Decisions made by Facebook’s oversight board – which is being developed – will be binding on Facebook, and cannot be overruled by Facebook or CEO Mark Zuckerberg. The company revealed further details of its oversight board on September 17.
The oversight board has been in the works since November 2018. Zuckerberg had said in February that Facebook shouldn’t have the sole power to control content on the platform. Facebook has now pledged that the oversight body will be operational by November 2020. The board will review content moderation decisions on Facebook, cases can be brought in by Facebook itself initially, and by users at a later stage.
What the board will do: Once the board is fully staffed, it will be in charge of adjudicating appeals from users whose content has been removed from Facebook’s platforms. It will also make judgements on cases referred to it by the Facebook itself. For now, the board will begin operations by hearing Facebook initiated cases, and users will be able to appeal to the board by the first half of 2020.
What content decisions will the board deal with: Facebook will refer cases that are either
- “significant” i.e. having real-world impact in terms of severity, scale and relevance to public discourse, or
- cases with “difficulty” i.e. when the content is dispute or raises questions about current policy or its enforcement.
Users can refer cases after they have directly appealed with Facebook. To submit a complaint to the board, a user must have first exhausted all direct appeals that are part of Facebook’s moderation system.

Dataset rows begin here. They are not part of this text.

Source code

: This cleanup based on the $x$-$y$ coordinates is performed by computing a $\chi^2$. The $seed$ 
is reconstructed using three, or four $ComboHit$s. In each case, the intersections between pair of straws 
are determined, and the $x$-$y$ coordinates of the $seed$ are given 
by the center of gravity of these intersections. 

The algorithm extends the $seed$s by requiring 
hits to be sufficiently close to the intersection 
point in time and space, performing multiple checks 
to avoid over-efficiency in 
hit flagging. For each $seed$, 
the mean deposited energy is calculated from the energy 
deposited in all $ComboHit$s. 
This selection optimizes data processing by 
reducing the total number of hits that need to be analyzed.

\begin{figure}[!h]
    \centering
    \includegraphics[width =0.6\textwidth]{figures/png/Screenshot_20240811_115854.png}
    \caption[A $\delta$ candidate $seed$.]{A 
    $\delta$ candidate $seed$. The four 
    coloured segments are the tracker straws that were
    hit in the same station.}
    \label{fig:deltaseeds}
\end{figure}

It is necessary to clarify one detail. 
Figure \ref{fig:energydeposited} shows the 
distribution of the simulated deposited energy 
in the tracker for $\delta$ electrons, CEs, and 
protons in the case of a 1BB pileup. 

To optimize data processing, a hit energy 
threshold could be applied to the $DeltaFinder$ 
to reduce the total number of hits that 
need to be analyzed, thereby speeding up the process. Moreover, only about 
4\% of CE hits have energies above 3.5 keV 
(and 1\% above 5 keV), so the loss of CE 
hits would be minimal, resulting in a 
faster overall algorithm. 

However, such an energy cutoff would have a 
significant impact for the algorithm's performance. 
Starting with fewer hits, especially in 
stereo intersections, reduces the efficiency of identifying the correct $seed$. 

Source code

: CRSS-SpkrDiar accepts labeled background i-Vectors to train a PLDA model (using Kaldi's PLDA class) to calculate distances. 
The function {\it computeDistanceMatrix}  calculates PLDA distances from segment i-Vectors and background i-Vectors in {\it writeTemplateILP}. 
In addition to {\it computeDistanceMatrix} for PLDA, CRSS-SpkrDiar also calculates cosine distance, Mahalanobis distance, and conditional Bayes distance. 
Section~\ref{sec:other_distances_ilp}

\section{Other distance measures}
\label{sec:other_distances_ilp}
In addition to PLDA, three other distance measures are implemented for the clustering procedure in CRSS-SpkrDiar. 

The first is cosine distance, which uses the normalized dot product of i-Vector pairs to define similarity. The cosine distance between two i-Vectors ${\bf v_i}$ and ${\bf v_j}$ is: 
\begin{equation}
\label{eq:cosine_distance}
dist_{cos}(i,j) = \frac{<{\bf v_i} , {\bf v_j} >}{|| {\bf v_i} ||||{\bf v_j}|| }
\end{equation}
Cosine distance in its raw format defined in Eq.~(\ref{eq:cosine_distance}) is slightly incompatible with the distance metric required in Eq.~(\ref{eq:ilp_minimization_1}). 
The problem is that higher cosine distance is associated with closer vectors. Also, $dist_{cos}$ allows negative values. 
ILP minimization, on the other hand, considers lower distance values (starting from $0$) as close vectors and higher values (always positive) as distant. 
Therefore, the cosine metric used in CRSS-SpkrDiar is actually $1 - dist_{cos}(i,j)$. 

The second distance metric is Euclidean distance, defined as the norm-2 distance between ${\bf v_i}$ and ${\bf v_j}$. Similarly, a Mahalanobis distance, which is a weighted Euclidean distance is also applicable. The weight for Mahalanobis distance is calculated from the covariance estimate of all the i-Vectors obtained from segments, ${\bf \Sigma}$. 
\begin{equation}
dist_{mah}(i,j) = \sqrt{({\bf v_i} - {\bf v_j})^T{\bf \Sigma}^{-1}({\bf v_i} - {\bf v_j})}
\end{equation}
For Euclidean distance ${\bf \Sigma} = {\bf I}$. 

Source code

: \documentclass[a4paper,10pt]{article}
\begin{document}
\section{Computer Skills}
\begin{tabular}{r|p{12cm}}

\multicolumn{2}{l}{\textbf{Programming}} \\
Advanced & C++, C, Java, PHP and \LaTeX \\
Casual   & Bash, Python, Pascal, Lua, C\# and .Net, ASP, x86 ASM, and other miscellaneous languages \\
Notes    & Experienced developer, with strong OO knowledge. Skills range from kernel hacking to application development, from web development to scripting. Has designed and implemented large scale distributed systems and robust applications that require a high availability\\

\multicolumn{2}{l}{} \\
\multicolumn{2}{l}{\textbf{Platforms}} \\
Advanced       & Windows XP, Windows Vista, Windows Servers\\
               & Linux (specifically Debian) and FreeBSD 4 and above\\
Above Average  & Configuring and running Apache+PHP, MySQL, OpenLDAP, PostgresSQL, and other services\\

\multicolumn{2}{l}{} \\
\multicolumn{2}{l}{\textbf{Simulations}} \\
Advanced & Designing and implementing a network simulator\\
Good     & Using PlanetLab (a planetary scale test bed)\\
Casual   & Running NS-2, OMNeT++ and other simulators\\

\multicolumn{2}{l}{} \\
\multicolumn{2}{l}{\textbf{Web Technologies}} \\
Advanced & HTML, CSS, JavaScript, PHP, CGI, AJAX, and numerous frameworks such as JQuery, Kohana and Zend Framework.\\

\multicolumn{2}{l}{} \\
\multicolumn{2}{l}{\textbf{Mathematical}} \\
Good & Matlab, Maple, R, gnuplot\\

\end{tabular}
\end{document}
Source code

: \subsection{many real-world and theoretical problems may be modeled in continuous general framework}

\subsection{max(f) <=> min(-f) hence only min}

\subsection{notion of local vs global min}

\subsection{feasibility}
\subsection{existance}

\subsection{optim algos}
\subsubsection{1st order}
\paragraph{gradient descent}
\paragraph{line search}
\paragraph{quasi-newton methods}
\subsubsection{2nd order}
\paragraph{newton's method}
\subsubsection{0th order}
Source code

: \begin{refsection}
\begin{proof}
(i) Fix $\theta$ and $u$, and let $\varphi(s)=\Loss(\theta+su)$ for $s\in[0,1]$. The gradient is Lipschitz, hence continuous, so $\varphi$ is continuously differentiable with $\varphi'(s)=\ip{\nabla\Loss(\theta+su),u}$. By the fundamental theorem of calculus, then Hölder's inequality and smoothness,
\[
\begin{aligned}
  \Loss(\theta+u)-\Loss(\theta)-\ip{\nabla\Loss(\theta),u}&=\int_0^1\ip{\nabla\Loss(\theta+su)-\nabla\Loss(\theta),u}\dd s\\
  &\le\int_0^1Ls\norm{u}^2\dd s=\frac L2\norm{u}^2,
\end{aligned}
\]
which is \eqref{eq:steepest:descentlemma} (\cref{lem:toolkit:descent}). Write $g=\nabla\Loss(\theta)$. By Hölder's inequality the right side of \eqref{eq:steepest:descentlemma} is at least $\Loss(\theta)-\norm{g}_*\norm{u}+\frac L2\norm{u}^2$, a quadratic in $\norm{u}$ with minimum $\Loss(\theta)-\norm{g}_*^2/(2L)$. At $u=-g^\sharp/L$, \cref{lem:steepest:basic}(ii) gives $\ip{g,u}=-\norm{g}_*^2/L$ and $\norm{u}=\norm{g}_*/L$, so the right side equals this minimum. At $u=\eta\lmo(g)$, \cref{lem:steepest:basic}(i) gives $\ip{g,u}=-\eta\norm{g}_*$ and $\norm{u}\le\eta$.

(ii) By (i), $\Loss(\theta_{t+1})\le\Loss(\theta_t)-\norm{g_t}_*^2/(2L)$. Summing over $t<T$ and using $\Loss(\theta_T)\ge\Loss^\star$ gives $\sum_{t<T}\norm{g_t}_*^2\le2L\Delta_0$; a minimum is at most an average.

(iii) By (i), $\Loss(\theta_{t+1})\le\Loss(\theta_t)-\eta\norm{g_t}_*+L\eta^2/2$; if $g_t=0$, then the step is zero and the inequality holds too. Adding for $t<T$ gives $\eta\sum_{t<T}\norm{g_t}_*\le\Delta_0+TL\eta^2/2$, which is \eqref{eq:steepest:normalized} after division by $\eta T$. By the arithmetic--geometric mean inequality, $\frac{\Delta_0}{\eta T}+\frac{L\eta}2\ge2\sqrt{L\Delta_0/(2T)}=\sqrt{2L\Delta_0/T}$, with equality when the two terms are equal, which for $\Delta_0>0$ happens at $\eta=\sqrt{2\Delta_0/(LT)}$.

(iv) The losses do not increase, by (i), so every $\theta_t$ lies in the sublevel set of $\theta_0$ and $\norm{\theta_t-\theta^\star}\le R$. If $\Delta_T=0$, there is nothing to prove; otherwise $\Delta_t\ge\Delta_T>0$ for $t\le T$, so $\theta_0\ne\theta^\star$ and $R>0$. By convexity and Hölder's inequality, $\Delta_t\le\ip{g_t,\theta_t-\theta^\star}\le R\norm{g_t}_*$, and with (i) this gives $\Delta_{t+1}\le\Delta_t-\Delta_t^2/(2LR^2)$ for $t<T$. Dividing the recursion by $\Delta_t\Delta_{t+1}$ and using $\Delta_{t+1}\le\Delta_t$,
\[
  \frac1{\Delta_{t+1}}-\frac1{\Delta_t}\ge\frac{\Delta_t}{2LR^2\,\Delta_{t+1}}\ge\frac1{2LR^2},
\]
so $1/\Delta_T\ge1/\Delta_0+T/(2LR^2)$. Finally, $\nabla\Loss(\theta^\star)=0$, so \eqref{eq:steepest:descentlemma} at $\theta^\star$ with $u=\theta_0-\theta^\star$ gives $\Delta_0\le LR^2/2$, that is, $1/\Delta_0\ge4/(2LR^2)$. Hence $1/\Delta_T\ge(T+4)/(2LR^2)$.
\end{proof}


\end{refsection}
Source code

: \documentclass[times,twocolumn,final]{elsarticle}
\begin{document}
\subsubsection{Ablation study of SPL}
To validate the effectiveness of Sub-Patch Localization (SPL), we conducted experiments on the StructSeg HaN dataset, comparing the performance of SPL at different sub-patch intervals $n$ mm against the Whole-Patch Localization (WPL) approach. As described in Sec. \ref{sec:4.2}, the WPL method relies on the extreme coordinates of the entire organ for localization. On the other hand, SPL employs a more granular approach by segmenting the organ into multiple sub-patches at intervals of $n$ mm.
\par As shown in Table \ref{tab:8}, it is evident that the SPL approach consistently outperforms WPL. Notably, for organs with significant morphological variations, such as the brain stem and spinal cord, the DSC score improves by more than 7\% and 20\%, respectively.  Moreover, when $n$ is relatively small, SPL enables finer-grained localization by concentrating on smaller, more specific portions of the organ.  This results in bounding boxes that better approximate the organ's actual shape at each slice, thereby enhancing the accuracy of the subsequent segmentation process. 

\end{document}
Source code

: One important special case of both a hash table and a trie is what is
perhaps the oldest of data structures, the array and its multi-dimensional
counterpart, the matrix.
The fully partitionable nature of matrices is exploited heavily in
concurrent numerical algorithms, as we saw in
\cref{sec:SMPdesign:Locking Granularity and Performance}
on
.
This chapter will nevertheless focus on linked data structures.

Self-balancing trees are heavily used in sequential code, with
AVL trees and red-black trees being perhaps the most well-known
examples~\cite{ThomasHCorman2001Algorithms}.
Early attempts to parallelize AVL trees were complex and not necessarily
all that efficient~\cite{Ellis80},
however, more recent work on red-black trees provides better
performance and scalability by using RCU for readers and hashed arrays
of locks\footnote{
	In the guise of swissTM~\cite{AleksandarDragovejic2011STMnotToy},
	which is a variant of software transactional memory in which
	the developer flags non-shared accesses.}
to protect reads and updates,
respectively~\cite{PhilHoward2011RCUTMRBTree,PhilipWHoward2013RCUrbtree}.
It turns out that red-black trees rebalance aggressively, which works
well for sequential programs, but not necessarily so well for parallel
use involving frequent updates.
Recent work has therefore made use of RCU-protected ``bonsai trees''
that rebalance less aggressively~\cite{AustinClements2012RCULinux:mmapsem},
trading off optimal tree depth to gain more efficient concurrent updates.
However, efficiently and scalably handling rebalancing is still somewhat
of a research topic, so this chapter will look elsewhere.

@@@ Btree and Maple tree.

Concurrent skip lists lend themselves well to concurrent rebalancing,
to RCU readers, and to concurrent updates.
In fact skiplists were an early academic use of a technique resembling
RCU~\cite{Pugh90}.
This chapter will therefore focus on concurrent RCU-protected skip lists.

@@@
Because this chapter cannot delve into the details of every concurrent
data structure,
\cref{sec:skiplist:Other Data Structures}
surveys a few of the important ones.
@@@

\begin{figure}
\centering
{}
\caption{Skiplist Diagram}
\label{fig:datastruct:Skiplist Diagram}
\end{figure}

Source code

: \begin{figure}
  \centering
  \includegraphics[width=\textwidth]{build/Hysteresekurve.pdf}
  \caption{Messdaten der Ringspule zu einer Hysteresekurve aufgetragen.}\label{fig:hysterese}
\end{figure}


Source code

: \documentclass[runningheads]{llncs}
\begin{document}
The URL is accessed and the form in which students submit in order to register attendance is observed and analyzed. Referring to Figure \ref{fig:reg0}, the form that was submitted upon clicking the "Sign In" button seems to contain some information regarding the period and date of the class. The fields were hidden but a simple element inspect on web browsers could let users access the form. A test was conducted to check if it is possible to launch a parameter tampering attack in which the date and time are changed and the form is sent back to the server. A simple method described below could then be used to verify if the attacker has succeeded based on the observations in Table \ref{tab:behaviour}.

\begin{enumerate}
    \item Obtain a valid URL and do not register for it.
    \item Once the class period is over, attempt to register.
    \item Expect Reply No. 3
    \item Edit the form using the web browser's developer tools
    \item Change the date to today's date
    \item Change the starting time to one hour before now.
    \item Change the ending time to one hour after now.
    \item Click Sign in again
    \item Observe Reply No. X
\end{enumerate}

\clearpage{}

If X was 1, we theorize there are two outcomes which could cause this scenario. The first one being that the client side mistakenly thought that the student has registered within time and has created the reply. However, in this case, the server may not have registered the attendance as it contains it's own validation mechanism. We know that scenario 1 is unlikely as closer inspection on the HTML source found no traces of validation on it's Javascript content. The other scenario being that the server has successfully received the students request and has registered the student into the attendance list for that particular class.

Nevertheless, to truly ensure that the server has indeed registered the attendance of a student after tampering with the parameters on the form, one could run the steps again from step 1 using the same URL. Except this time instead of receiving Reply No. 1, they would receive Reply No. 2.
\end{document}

Whether users could testify in person is still up for consideration by the future board.
How will the board select cases? The board will have a selection committee of five rotating members, who will select and assign cases to panels. At lease one of the five-member panel will be from the region where the case originated. It will prepare a written decision, and submit it to the full board for review. Summary about which cases were selected and which weren’t will be published in the board’s transparency report.
What’s the membership of the board like? The board will have a minimum of 11 members, and 40 members once its fully staffed. Each member will serve for a 9 years maximum, divided into three 3-year terms. Facebook will select a small group of initial members, who will then select the other members. Members’ names and moderation decisions will also be made available in a public online database.
What kind of members will the board have? Board members should be well-versed with matters relating to digital content and governance, including free expression, civic discourse, equality, safety, privacy and technology.
Facebook will screen members for conflict-of-interest: Members must not conflicts of interest that could compromise their decision-making, Facebook said. Such people would include (but isn’t limited to): a current or former Facebook employee, or their spouse; a current government official or lobbyist working on behalf of any government; a high-ranking official within a political party; or a significant shareholder of Facebook.
The oversight board will have people from varied backgrounds: Apart from having a mix of professionals, the board will have a “broad diversity” of geographic, gender, political, social and religious representation and perspectives.
What can the board ask Facebook to do? The board can request Facebook to provide information for board deliberations, interpret Facebook’s content policies and community standards, instruct Facebook to keep or remove content, instruct Facebook to uphold or reverse a designation that led to an enforcement outcome, and issue prompt written explanations of the board’s decisions.
“The board’s decisions will be binding, even if I or anyone at Facebook disagrees with it,” said Mark Zuckerberg. The panel will decide whether the content in question should be allowed or removed from Facebook, according to Facebook’s stated policies.
- The board may issue policy recommendations to Facebook, as part of its overall judgment on each individual case.
- The board can provide policy guidance, specific to a case decision or upon Facebook’s request, on Facebook’s content policies.
Facebook’s implementation of board decisions: Facebook will then implement the board’s decision, the board can also request Facebook to apply its decision to other instances or reproductions of the same content. If a board decision includes a policy recommendation, Facebook will ‘consider’ the recommendation. The board will make case information public: Each decision will be made publicly available and archived in a database of case decisions on the board’s website, subject to data and privacy restrictions.